T1 Lines As Studio Transmitter
Using point to point T1 lines offers radio stations a digital
STL that does not require FCC licensing or line of site between
studio and transmitter.
Reliable Retail Point of Sale
Retail locations, such as grocery stores, quick service restaurants,
and hardware stores need fast, dependable POS bandwidth for credit
card transactions, inventory management, and financial reporting.
T1 lines are ideal for this application, as they are far more
reliable than DSL service.
Channelized T1 vs ISDN PRI
T1 lines can support two protocols of switched circuit telephony.
Channelized T1 lines offer 24 phone lines using in-band signaling.
ISDN PRI, or Primary Rate Interface, offers 23 phone lines and
common channel signaling that can include data such as ANI Automatic
Number Identification or Caller ID.
T1 Lines are Full Duplex
T1 lines are bidirectional or full duplex. That means that you
can independently upload and download data at up to the full line
rate of 1.5 Mbps simultaneously. LANs that use switched Ethernet
are also full duplex, but LANs that use hubs operate at half-duplex.

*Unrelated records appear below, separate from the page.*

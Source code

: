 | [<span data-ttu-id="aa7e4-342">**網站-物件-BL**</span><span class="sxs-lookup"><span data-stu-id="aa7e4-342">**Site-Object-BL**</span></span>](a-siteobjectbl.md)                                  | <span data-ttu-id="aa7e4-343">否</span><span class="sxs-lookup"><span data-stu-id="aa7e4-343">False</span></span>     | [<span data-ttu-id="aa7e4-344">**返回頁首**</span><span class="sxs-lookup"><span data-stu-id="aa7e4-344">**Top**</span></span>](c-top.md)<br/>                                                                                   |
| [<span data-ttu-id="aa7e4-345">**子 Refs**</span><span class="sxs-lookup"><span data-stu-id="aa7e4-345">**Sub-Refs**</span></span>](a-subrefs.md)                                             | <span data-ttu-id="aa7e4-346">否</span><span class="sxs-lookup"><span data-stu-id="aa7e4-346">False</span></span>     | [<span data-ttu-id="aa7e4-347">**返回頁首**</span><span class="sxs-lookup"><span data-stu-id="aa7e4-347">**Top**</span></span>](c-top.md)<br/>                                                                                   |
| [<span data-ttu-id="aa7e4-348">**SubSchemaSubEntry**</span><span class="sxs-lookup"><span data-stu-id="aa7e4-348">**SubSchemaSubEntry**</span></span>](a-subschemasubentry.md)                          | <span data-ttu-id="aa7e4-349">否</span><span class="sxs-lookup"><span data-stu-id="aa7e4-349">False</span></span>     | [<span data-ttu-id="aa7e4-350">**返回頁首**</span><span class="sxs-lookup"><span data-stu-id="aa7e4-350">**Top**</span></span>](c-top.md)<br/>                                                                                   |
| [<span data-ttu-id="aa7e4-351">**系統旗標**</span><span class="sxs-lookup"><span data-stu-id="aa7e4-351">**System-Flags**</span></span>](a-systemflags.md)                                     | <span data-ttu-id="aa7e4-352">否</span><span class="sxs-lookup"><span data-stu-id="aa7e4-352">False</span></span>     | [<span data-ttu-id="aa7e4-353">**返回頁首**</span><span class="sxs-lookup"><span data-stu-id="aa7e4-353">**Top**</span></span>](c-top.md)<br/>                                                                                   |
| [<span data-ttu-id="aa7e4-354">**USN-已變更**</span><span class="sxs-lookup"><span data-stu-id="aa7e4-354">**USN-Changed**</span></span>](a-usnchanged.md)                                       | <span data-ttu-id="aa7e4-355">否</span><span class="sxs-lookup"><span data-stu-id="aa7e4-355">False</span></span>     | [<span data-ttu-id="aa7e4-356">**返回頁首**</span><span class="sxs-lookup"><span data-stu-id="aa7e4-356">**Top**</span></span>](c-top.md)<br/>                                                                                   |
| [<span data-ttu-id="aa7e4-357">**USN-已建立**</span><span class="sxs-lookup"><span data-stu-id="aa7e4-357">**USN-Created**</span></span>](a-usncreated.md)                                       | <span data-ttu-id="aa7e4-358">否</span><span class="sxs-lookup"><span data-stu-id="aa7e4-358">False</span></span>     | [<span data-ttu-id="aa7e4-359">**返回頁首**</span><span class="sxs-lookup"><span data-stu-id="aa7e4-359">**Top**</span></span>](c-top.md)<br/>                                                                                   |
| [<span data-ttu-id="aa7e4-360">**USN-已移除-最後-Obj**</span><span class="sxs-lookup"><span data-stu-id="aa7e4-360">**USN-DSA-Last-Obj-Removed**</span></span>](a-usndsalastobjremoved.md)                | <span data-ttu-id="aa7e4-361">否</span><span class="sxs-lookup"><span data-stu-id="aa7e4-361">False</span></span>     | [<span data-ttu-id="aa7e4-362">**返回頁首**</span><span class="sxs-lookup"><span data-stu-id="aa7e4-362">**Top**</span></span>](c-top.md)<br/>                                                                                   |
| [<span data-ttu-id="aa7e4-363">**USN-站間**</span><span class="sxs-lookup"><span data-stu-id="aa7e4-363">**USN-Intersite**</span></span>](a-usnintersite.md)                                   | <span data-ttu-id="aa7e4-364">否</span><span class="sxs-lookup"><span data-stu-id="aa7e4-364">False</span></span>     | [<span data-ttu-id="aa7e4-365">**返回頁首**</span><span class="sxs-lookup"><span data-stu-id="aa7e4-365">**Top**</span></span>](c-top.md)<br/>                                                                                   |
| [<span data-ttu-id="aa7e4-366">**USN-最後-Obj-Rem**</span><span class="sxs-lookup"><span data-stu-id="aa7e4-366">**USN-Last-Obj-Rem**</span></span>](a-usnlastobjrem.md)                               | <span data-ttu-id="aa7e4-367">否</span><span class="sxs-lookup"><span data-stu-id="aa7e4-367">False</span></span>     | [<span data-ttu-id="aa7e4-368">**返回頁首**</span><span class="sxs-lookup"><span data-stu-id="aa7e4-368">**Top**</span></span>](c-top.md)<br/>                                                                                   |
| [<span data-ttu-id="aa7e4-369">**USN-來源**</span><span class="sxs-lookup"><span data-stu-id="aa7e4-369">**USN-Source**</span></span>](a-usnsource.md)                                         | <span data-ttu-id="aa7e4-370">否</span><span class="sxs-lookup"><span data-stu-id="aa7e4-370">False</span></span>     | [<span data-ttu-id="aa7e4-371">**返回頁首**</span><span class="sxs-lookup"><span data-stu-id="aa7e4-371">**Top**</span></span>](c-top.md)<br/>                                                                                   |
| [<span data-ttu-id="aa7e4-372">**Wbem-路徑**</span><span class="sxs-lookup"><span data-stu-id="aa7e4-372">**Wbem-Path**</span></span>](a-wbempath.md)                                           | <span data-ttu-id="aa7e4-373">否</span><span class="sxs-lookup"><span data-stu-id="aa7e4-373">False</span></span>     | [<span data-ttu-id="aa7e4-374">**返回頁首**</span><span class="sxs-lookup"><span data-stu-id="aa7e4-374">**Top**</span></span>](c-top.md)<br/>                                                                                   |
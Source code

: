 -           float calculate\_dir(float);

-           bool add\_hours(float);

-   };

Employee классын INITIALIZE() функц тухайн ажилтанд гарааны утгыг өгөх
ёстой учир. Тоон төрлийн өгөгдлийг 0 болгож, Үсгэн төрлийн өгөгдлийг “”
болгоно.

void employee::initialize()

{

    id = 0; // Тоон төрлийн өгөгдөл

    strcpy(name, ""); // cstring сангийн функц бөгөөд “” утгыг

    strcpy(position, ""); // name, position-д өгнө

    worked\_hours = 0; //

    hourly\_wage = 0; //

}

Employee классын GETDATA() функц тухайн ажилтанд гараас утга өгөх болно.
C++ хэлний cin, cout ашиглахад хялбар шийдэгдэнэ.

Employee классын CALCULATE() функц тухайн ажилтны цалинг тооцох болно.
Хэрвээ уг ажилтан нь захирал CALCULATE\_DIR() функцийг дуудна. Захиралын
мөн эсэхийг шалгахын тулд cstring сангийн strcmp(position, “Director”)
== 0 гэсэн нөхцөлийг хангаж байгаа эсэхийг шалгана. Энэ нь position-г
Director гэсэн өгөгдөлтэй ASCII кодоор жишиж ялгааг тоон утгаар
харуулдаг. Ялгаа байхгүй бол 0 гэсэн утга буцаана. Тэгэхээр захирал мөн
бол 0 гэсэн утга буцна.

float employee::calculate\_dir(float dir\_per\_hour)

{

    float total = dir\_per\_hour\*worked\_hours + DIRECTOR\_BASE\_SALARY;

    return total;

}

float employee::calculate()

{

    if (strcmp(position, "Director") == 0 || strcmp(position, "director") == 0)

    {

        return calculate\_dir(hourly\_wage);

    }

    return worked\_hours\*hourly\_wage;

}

A half-duplex network cannot transmit and receive at the same
time, cutting effective bandwidth by up to half.
How do T1 and DS1 differ?
In general conversation, T1 and DS1 refer to the same thing. But
strictly speaking, T1 refers to a physical line circuit consisting
of 2 pair of copper wires with strict line signal specifications.
DS1 stands for Digital Signal level 1. DS1 is the service level
you get on a T1 line. However, DS1 also is part of the digital
signal hierarchy used in T3 lines and SONET fiber optic carriers.